(TASK DETAILS) Restate the data below word for word, keeping each line intact.

(INPUT FOR THIS TASK)
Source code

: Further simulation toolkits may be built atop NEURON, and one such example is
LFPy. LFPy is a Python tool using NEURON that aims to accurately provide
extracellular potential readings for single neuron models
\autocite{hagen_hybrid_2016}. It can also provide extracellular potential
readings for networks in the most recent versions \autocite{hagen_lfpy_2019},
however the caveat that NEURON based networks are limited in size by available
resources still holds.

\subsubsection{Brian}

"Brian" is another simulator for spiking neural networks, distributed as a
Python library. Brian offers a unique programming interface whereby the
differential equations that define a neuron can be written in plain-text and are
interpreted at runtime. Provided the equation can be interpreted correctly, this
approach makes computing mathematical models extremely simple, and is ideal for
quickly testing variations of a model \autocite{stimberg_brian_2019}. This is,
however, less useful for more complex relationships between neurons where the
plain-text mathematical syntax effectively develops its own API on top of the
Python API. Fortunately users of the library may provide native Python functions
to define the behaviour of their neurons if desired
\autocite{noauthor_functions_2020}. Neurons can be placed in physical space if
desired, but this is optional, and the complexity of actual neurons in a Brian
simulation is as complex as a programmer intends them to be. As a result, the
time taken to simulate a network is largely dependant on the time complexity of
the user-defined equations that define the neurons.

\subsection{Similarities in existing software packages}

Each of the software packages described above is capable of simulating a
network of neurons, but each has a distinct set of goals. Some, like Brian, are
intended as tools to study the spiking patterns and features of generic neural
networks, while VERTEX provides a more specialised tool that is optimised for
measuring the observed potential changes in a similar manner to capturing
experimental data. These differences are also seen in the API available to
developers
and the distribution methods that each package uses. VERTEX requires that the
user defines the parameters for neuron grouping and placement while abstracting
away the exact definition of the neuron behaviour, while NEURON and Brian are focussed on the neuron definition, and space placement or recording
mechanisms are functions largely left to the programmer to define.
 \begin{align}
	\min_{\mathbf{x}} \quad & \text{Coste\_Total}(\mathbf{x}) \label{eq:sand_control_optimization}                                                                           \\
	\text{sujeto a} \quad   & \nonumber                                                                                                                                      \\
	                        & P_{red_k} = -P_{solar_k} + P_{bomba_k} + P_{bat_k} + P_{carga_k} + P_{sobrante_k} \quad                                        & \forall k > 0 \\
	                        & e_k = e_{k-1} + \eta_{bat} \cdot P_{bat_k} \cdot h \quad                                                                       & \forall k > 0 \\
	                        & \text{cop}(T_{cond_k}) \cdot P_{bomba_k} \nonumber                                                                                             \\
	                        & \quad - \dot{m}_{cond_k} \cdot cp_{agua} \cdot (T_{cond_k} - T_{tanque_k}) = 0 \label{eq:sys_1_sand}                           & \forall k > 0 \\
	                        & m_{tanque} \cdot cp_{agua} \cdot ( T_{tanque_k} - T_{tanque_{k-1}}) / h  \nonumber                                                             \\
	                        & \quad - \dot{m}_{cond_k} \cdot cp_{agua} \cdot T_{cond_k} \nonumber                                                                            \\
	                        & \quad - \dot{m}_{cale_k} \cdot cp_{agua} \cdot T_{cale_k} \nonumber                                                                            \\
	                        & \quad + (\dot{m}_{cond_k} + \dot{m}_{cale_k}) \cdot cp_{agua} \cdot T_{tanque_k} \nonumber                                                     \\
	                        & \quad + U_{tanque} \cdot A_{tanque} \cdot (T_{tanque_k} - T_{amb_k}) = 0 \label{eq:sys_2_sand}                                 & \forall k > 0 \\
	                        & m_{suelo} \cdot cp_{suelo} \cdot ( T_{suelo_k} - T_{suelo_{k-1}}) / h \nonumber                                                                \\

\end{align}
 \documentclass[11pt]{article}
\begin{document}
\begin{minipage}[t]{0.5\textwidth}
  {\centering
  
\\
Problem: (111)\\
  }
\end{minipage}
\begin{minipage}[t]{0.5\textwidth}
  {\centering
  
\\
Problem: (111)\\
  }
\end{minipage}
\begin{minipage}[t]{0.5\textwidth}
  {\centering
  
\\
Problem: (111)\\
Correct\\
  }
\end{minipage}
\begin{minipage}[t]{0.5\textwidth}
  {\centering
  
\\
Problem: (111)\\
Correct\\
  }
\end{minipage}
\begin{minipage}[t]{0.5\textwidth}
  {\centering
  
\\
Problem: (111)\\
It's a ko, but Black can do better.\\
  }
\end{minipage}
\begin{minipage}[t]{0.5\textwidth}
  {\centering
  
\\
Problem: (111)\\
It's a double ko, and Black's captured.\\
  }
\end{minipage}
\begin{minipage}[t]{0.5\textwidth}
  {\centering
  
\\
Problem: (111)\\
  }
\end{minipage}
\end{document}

(RESPONSE TO THE TASK)
Source code

: Further simulation toolkits may be built atop NEURON, and one such example is
LFPy. LFPy is a Python tool using NEURON that aims to accurately provide
extracellular potential readings for single neuron models
\autocite{hagen_hybrid_2016}. It can also provide extracellular potential
readings for networks in the most recent versions \autocite{hagen_lfpy_2019},
however the caveat that NEURON based networks are limited in size by available
resources still holds.

\subsubsection{Brian}

"Brian" is another simulator for spiking neural networks, distributed as a
Python library. Brian offers a unique programming interface whereby the
differential equations that define a neuron can be written in plain-text and are
interpreted at runtime. Provided the equation can be interpreted correctly, this
approach makes computing mathematical models extremely simple, and is ideal for
quickly testing variations of a model \autocite{stimberg_brian_2019}. This is,
however, less useful for more complex relationships between neurons where the
plain-text mathematical syntax effectively develops its own API on top of the
Python API. Fortunately users of the library may provide native Python functions
to define the behaviour of their neurons if desired
\autocite{noauthor_functions_2020}. Neurons can be placed in physical space if
desired, but this is optional, and the complexity of actual neurons in a Brian
simulation is as complex as a programmer intends them to be. As a result, the
time taken to simulate a network is largely dependant on the time complexity of
the user-defined equations that define the neurons.

\subsection{Similarities in existing software packages}

Each of the software packages described above is capable of simulating a
network of neurons, but each has a distinct set of goals. Some, like Brian, are
intended as tools to study the spiking patterns and features of generic neural
networks, while VERTEX provides a more specialised tool that is optimised for
measuring the observed potential changes in a similar manner to capturing
experimental data. These differences are also seen in the API available to
developers
and the distribution methods that each package uses. VERTEX requires that the
user defines the parameters for neuron grouping and placement while abstracting
away the exact definition of the neuron behaviour, while NEURON and Brian are focussed on the neuron definition, and space placement or recording
mechanisms are functions largely left to the programmer to define.
 \begin{align}
	\min_{\mathbf{x}} \quad & \text{Coste\_Total}(\mathbf{x}) \label{eq:sand_control_optimization}                                                                           \\
	\text{sujeto a} \quad   & \nonumber                                                                                                                                      \\
	                        & P_{red_k} = -P_{solar_k} + P_{bomba_k} + P_{bat_k} + P_{carga_k} + P_{sobrante_k} \quad                                        & \forall k > 0 \\
	                        & e_k = e_{k-1} + \eta_{bat} \cdot P_{bat_k} \cdot h \quad                                                                       & \forall k > 0 \\
	                        & \text{cop}(T_{cond_k}) \cdot P_{bomba_k} \nonumber                                                                                             \\
	                        & \quad - \dot{m}_{cond_k} \cdot cp_{agua} \cdot (T_{cond_k} - T_{tanque_k}) = 0 \label{eq:sys_1_sand}                           & \forall k > 0 \\
	                        & m_{tanque} \cdot cp_{agua} \cdot ( T_{tanque_k} - T_{tanque_{k-1}}) / h  \nonumber                                                             \\
	                        & \quad - \dot{m}_{cond_k} \cdot cp_{agua} \cdot T_{cond_k} \nonumber                                                                            \\
	                        & \quad - \dot{m}_{cale_k} \cdot cp_{agua} \cdot T_{cale_k} \nonumber                                                                            \\
	                        & \quad + (\dot{m}_{cond_k} + \dot{m}_{cale_k}) \cdot cp_{agua} \cdot T_{tanque_k} \nonumber                                                     \\
	                        & \quad + U_{tanque} \cdot A_{tanque} \cdot (T_{tanque_k} - T_{amb_k}) = 0 \label{eq:sys_2_sand}                                 & \forall k > 0 \\
	                        & m_{suelo} \cdot cp_{suelo} \cdot ( T_{suelo_k} - T_{suelo_{k-1}}) / h \nonumber                                                                \\

\end{align}
 \documentclass[11pt]{article}
\begin{document}
\begin{minipage}[t]{0.5\textwidth}
  {\centering
  
\\
Problem: (111)\\
  }
\end{minipage}
\begin{minipage}[t]{0.5\textwidth}
  {\centering
  
\\
Problem: (111)\\
  }
\end{minipage}
\begin{minipage}[t]{0.5\textwidth}
  {\centering
  
\\
Problem: (111)\\
Correct\\
  }
\end{minipage}
\begin{minipage}[t]{0.5\textwidth}
  {\centering
  
\\
Problem: (111)\\
Correct\\
  }
\end{minipage}
\begin{minipage}[t]{0.5\textwidth}
  {\centering
  
\\
Problem: (111)\\
It's a ko, but Black can do better.\\
  }
\end{minipage}
\begin{minipage}[t]{0.5\textwidth}
  {\centering
  
\\
Problem: (111)\\
It's a double ko, and Black's captured.\\
  }
\end{minipage}
\begin{minipage}[t]{0.5\textwidth}
  {\centering
  
\\
Problem: (111)\\
  }
\end{minipage}
\end{document}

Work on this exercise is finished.